## Exercise material
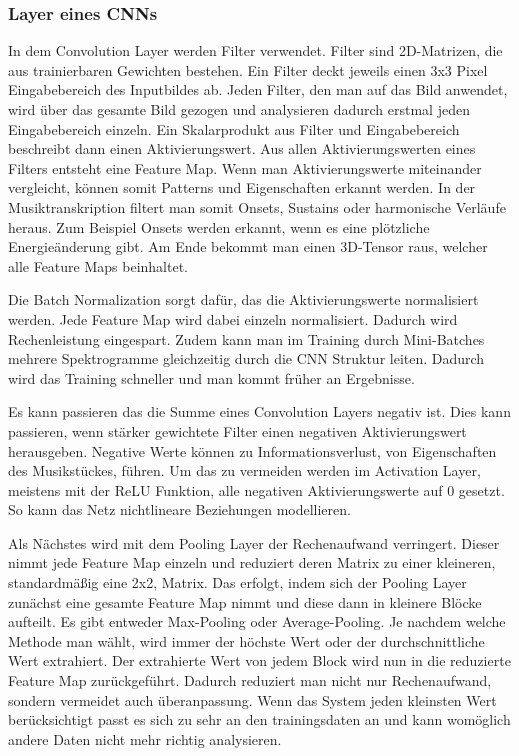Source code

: \subsubsection{Layer eines CNNs}
In dem Convolution Layer werden Filter verwendet.
Filter sind 2D-Matrizen, die aus trainierbaren Gewichten bestehen.
Ein Filter deckt jeweils einen 3x3 Pixel Eingabebereich des Inputbildes ab.
Jeden Filter, den man auf das Bild anwendet,
wird über das gesamte Bild gezogen und analysieren dadurch erstmal jeden Eingabebereich einzeln.
Ein Skalarprodukt aus Filter und Eingabebereich beschreibt dann einen Aktivierungswert.
Aus allen Aktivierungswerten eines Filters entsteht eine Feature Map.
Wenn man Aktivierungswerte miteinander vergleicht,
können somit Patterns und Eigenschaften erkannt werden.
In der Musiktranskription filtert man somit Onsets, Sustains oder harmonische Verläufe heraus.
Zum Beispiel Onsets werden erkannt, wenn es eine plötzliche Energieänderung gibt.
Am Ende bekommt man einen 3D-Tensor raus, welcher alle Feature Maps beinhaltet.

Die Batch Normalization sorgt dafür, das die Aktivierungswerte normalisiert werden.
Jede Feature Map wird dabei einzeln normalisiert.
Dadurch wird Rechenleistung eingespart.
Zudem kann man im Training durch Mini-Batches mehrere Spektrogramme gleichzeitig durch die CNN Struktur leiten.
Dadurch wird das Training schneller und man kommt früher an Ergebnisse.

Es kann passieren das die Summe eines Convolution Layers negativ ist.
Dies kann passieren, wenn stärker gewichtete Filter einen negativen Aktivierungswert herausgeben.
Negative Werte können zu Informationsverlust, von Eigenschaften des Musikstückes, führen.
Um das zu vermeiden werden im Activation Layer, meistens mit der ReLU Funktion,
alle negativen Aktivierungswerte auf 0 gesetzt.
So kann das Netz nichtlineare Beziehungen modellieren.

Als Nächstes wird mit dem Pooling Layer der Rechenaufwand verringert.
Dieser nimmt jede Feature Map einzeln und reduziert deren Matrix zu einer kleineren, standardmäßig eine 2x2, Matrix.
Das erfolgt, indem sich der Pooling Layer zunächst eine
gesamte Feature Map nimmt und diese dann in kleinere Blöcke aufteilt.
Es gibt entweder Max-Pooling oder Average-Pooling.
Je nachdem welche Methode man wählt, wird immer der höchste Wert oder der durchschnittliche Wert extrahiert.
Der extrahierte Wert von jedem Block wird nun in die reduzierte Feature Map zurückgeführt.
Dadurch reduziert man nicht nur Rechenaufwand, sondern vermeidet auch überanpassung.
Wenn das System jeden kleinsten Wert berücksichtigt passt es sich zu sehr an den trainingsdaten an
und kann womöglich andere Daten nicht mehr richtig analysieren.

## Required work
Reproduce all the entries that precede this task, word for word, minus any pictures.

## Response area
Source code

: \subsubsection{Layer eines CNNs}
In dem Convolution Layer werden Filter verwendet.
Filter sind 2D-Matrizen, die aus trainierbaren Gewichten bestehen.
Ein Filter deckt jeweils einen 3x3 Pixel Eingabebereich des Inputbildes ab.
Jeden Filter, den man auf das Bild anwendet,
wird über das gesamte Bild gezogen und analysieren dadurch erstmal jeden Eingabebereich einzeln.
Ein Skalarprodukt aus Filter und Eingabebereich beschreibt dann einen Aktivierungswert.
Aus allen Aktivierungswerten eines Filters entsteht eine Feature Map.
Wenn man Aktivierungswerte miteinander vergleicht,
können somit Patterns und Eigenschaften erkannt werden.
In der Musiktranskription filtert man somit Onsets, Sustains oder harmonische Verläufe heraus.
Zum Beispiel Onsets werden erkannt, wenn es eine plötzliche Energieänderung gibt.
Am Ende bekommt man einen 3D-Tensor raus, welcher alle Feature Maps beinhaltet.

Die Batch Normalization sorgt dafür, das die Aktivierungswerte normalisiert werden.
Jede Feature Map wird dabei einzeln normalisiert.
Dadurch wird Rechenleistung eingespart.
Zudem kann man im Training durch Mini-Batches mehrere Spektrogramme gleichzeitig durch die CNN Struktur leiten.
Dadurch wird das Training schneller und man kommt früher an Ergebnisse.

Es kann passieren das die Summe eines Convolution Layers negativ ist.
Dies kann passieren, wenn stärker gewichtete Filter einen negativen Aktivierungswert herausgeben.
Negative Werte können zu Informationsverlust, von Eigenschaften des Musikstückes, führen.
Um das zu vermeiden werden im Activation Layer, meistens mit der ReLU Funktion,
alle negativen Aktivierungswerte auf 0 gesetzt.
So kann das Netz nichtlineare Beziehungen modellieren.

Als Nächstes wird mit dem Pooling Layer der Rechenaufwand verringert.
Dieser nimmt jede Feature Map einzeln und reduziert deren Matrix zu einer kleineren, standardmäßig eine 2x2, Matrix.
Das erfolgt, indem sich der Pooling Layer zunächst eine
gesamte Feature Map nimmt und diese dann in kleinere Blöcke aufteilt.
Es gibt entweder Max-Pooling oder Average-Pooling.
Je nachdem welche Methode man wählt, wird immer der höchste Wert oder der durchschnittliche Wert extrahiert.
Der extrahierte Wert von jedem Block wird nun in die reduzierte Feature Map zurückgeführt.
Dadurch reduziert man nicht nur Rechenaufwand, sondern vermeidet auch überanpassung.
Wenn das System jeden kleinsten Wert berücksichtigt passt es sich zu sehr an den trainingsdaten an
und kann womöglich andere Daten nicht mehr richtig analysieren.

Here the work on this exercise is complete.